The 3 months correlation between XDC and RATING is -0.76. Overlapping area represents the amount of risk that can be diversified away by holding XDC Network and RATING in the same portfolio, assuming nothing else is changed. The correlation between historical prices or returns on RATING and XDC Network is a relative statistical measure of the degree to which these equity instruments tend to move together. The correlation coefficient measures the extent to which returns on XDC Network are associated (or correlated) with RATING. Values of the correlation coefficient range from -1 to +1, where. The correlation of zero (0) is possible when the price movement of RATING has no effect on the direction of XDC Network i.e., XDC Network and RATING go up and down completely randomly.
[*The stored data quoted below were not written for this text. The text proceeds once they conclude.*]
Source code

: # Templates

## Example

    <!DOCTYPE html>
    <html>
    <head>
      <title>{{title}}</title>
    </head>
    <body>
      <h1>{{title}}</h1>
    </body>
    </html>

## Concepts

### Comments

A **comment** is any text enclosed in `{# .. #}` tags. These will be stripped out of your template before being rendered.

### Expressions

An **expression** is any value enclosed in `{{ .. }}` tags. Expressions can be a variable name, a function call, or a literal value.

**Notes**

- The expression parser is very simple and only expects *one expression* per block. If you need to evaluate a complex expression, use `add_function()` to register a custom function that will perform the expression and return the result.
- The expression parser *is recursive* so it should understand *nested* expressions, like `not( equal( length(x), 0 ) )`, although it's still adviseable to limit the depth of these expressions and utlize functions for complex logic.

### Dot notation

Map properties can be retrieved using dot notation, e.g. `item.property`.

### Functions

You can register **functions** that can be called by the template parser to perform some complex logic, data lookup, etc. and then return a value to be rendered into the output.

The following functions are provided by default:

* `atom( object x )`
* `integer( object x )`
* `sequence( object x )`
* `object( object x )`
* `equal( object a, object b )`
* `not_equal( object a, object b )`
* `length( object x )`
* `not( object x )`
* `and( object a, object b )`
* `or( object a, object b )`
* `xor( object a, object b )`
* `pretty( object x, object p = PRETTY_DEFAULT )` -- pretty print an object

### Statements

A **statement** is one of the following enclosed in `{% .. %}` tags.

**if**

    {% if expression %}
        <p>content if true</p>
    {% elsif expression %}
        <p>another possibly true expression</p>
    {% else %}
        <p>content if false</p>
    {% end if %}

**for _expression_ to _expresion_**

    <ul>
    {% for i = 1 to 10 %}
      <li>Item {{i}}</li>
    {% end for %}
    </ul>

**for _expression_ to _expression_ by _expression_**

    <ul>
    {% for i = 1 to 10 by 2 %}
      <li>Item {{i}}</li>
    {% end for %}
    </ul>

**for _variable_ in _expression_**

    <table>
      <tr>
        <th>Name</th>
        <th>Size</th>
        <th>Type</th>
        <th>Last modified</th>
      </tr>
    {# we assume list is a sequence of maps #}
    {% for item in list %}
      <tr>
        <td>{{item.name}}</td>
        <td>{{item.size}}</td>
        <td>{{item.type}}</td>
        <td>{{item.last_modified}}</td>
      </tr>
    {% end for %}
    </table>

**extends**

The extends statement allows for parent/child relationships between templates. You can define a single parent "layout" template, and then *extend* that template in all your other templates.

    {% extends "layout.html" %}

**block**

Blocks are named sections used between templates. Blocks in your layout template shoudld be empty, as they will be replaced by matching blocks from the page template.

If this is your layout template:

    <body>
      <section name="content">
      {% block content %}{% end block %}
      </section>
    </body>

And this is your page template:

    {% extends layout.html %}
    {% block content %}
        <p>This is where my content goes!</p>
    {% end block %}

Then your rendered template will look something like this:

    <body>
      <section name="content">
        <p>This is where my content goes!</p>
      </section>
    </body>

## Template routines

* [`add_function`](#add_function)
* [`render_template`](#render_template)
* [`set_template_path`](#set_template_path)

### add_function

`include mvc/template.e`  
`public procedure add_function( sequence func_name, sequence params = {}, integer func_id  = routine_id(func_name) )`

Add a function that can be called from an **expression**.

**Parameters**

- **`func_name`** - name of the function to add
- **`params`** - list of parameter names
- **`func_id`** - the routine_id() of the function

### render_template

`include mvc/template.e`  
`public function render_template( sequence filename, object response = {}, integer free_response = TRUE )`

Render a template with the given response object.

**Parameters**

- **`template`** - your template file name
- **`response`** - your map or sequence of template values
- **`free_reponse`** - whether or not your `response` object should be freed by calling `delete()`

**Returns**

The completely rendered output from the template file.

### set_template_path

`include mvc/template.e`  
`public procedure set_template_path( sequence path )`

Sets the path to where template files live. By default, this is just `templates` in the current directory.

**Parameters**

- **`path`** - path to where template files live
Pair Corralation between XDC Network and RATING

Assuming the 90 days trading horizon XDC Network is expected to generate 1.59 times more return on investment than RATING. However, XDC Network is 1.59 times more volatile than RATING. It trades about 0.37 of its potential returns per unit of risk. RATING is currently generating about -0.59 per unit of risk. If you would invest  6.01  in XDC Network on April 13, 2025 and sell it today you would earn a total of  1.25  from holding XDC Network or generate 20.8% return on investment over 90 days.
Time Period3 Months [change]
DirectionMoves Against 
StrengthWeak
Accuracy100.0%
ValuesDaily Returns

XDC Network  vs.  RATING

 Performance 
       Timeline  
XDC Network 

Risk-Adjusted Performance

Weak

 
Weak
 
Strong
Compared to the overall equity markets, risk-adjusted returns on investments in XDC Network are ranked lower than 2 (%) of all global equities and portfolios over the last 90 days. In spite of rather unsteady fundamental indicators, XDC Network may actually be approaching a critical reversion point that can send shares even higher in August 2025.
RATING 

Risk-Adjusted Performance

Weak

 
Weak
 
Strong
Compared to the overall equity markets, risk-adjusted returns on investments in RATING are ranked lower than 1 (%) of all global equities and portfolios over the last 90 days. Despite somewhat strong basic indicators, RATING is not utilizing all of its potentials. The latest stock price disturbance, may contribute to short-term losses for the investors.

XDC Network and RATING Volatility Contrast

   Predicted Return Density   
       Returns  

Pair Trading with XDC Network and RATING

The main advantage of trading using opposite XDC Network and RATING positions is that it hedges away some unsystematic risk. Because of two separate transactions, even if XDC Network position performs unexpectedly, RATING can make up some of the losses. Pair trading also minimizes risk from directional movements in the market. For example, if an entire industry or sector drops because of unexpected headlines, the short position in RATING will offset losses from the drop in RATING's long position.
The idea behind XDC Network and RATING pairs trading is to make the combined position market-neutral, meaning the overall market's direction will not affect its win or loss (or potential downside or upside). This can be achieved by designing a pairs trade with two highly correlated stocks or equities that operate in a similar space or sector, making it possible to obtain profits through simple and relatively low-risk investment.
Check out your portfolio center.
Note that this page's information should be used as a complementary analysis to find the right mix of equity instruments to add to your existing portfolios or create a brand new portfolio. You can also try the Performance Analysis module to check effects of mean-variance optimization against your current asset allocation.